Global equity funds attracted net inflows of $10.44 billion in the week to July 1 – roughly a quarter more than the $8.4 billion recorded the prior week – as institutional investors used a pullback in major indices to accumulate technology positions, betting that the sector’s earnings momentum would remain intact through the upcoming second-quarter reporting season. The MSCI World Index fell 2.07% during the week amid concentration concerns and questions about hyperscaler capital expenditure plans, yet the dip drew buyers rather than sellers. FinancialMediaGuide gauges this inflow recovery as a meaningful vote of confidence in the structural technology earnings story at a moment when valuation concerns had begun to shake some participants.

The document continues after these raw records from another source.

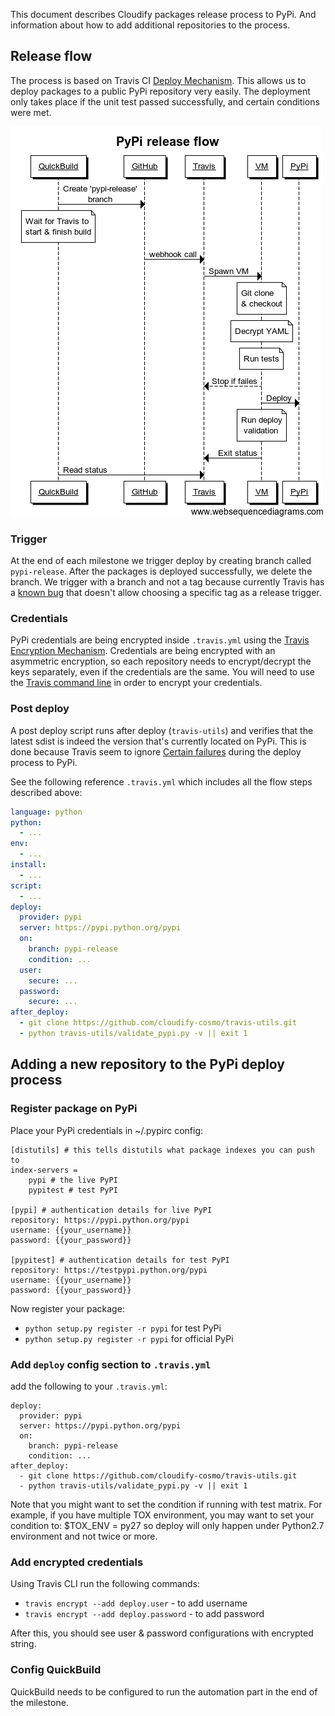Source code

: This document describes Cloudify packages release process to PyPi.
And information about how to add additional repositories to the process.

## Release flow

The process is based on Travis CI [Deploy Mechanism](http://docs.travis-ci.com/user/deployment/).
This allows us to deploy packages to a public PyPi repository very easily.
The deployment only takes place if the unit test passed successfully, and certain conditions were met.

![PyPi Flow](images/pypi_flow.png)

### Trigger

At the end of each milestone we trigger deploy by creating branch called `pypi-release`.
After the packages is deployed successfully, we delete the branch.
We trigger with a branch and not a tag because currently Travis has a [known bug](https://github.com/travis-ci/travis-ci/issues/1675) that doesn't allow choosing a specific
tag as a release trigger.

### Credentials

PyPi credentials are being encrypted inside `.travis.yml` using the [Travis Encryption Mechanism](http://docs.travis-ci.com/user/encryption-keys/).
Credentials are being encrypted with an asymmetric encryption, so each repository needs to encrypt/decrypt the keys separately, even if the credentials are the same.
You will need to use the [Travis command line](https://github.com/travis-ci/travis.rb) in order to encrypt your credentials.

### Post deploy

A post deploy script runs after deploy (`travis-utils`) and verifies that the latest sdist is indeed the version that's currently located on PyPi.
This is done because Travis seem to ignore [Certain failures](https://github.com/travis-ci/travis-ci/issues/3058) during the deploy process to PyPi.

See the following reference `.travis.yml` which includes all the flow steps described above:

```yaml
language: python
python:
  - ...
env:
  - ...
install:
  - ...
script:
  - ...
deploy:
  provider: pypi
  server: https://pypi.python.org/pypi
  on:
    branch: pypi-release
    condition: ...
  user:
    secure: ...
  password:
    secure: ...
after_deploy:
  - git clone https://github.com/cloudify-cosmo/travis-utils.git
  - python travis-utils/validate_pypi.py -v || exit 1
```

## Adding a new repository to the PyPi deploy process

### Register package on PyPi

Place your PyPi credentials in ~/.pypirc config:

```
[distutils] # this tells distutils what package indexes you can push to
index-servers =
    pypi # the live PyPI
    pypitest # test PyPI

[pypi] # authentication details for live PyPI
repository: https://pypi.python.org/pypi
username: {{your_username}}
password: {{your_password}}

[pypitest] # authentication details for test PyPI
repository: https://testpypi.python.org/pypi
username: {{your_username}}
password: {{your_password}}
```
Now register your package:

* `python setup.py register -r pypi` for test PyPi
* `python setup.py register -r pypi` for official PyPi


### Add `deploy` config section to `.travis.yml`

add the following to your `.travis.yml`:
```
deploy:
  provider: pypi
  server: https://pypi.python.org/pypi
  on:
    branch: pypi-release
    condition: ...
after_deploy:
  - git clone https://github.com/cloudify-cosmo/travis-utils.git
  - python travis-utils/validate_pypi.py -v || exit 1
```

Note that you might want to set the condition if running with test matrix.
For example, if you have multiple TOX environment, you may want to set your condition to: $TOX_ENV = py27 so deploy will only happen under Python2.7 environment and not twice or more.

### Add encrypted credentials

Using Travis CLI run the following commands:
* `travis encrypt --add deploy.user` - to add username
* `travis encrypt --add deploy.password` - to add password

After this, you should see user & password configurations with encrypted string.

### Config QuickBuild

QuickBuild needs to be configured to run the automation part in the end of the milestone.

Technology sector funds captured $8.9 billion of net inflows for the week, rebounding sharply from the prior week’s net sales of $17.83 billion – one of the largest single-week outflows the sector had recorded this year. That reversal reflects how quickly sentiment can shift when investors perceive a dip as tactically attractive rather than the start of a structural deterioration. William Bratton, head of cash equity research for APAC at BNP Paribas, noted in a research note that technology analysts see no reason for the sector’s earnings momentum to slow or reverse over the near term, with the upcoming second-quarter earnings season expected to be supportive, and that all three core components of the tech sector – semiconductors, hardware, and components – are still seeing robust uplifts to forward earnings estimates.
Asian equity funds posted inflows of $7 billion, their highest weekly total in seven weeks, reflecting a combination of region-specific demand and the post-ceasefire improvement in global risk appetite. U.S. equity funds attracted $1.03 billion and European funds drew $337 million – smaller amounts that reflect both the more cautious positioning of Western institutional investors following the AI valuation debate and the relative strength of the Asian demand signal. FinancialMediaGuide maps this geographic distribution as evidence that the technology buy-on-dip impulse is not uniformly distributed across markets, with Asian allocators showing the sharpest willingness to add exposure at current valuations.
Bond markets continued to attract capital for a 13th consecutive week, with global bond funds drawing $14.47 billion. High-yield bond funds posted their largest weekly inflow since June 2025 at $3.61 billion, while euro-denominated bond funds attracted $2.72 billion and short-term bond funds received $2.31 billion. The sustained run of bond inflows alongside renewed equity demand suggests that institutional allocators are not rotating defensively out of risk but are rather expanding across asset classes simultaneously – a configuration consistent with the expectation that the Iran ceasefire’s deflationary energy impulse will create space for central banks to eventually ease, improving the return profile for both asset classes.
Commodities presented a contrasting picture. Gold and precious metals funds recorded a seventh consecutive week of outflows totaling $1.85 billion, as the geopolitical risk premium that had driven safe-haven demand throughout the Iran conflict continues to unwind. Energy funds saw net sales of $116 million, reflecting the same dynamic in the commodity most directly affected by the Hormuz reopening. Money market funds, which had seen $39.36 billion in net sales the prior week, reversed course to attract $32.55 billion, suggesting that the cash positioning of institutional investors is actively fluctuating in response to near-term macro signals rather than settled into a directional trend. Emerging market equity funds faced a 10th consecutive week of outflows totaling $5.14 billion, while emerging market bond funds shed $622 million, reflecting the persistent caution about the Fed’s hawkish posture and its implications for EM currency and credit spreads. This combination of renewed equity demand and continued EM selling is the precise allocation pattern that FinancialMediaGuide spotlights as characteristic of a late-cycle risk-on environment: investors adding to developed market technology exposure while remaining reluctant to extend into higher-risk geographies.
The upcoming second-quarter earnings season is the most important near-term test of the equity inflow thesis. If major technology companies confirm that AI-related capital expenditure from hyperscalers is translating into revenue growth for semiconductors, software, and infrastructure hardware, the inflows of the week to July 1 will look like the beginning of a sustained re-engagement. If earnings guidance disappoints or hyperscalers signal capex restraint, the $10.44 billion weekly inflow will look like a premature buy-the-dip.
The earnings calendar begins in earnest in mid-July, with the largest U.S. banks and major consumer companies reporting first, followed by the technology sector in the final two weeks of the month. Bond market behavior in the intervening period – particularly the response of 10-year Treasury yields to any additional inflation data – will provide important context for whether the equity inflow thesis is building on solid ground or running ahead of the macro environment, and Financial Media Guide concludes that the July earnings cycle, more than any other near-term catalyst, will determine whether this week’s inflow recovery marks a sustainable resumption of the technology-led bull market or a tactical bounce within a broader consolidation.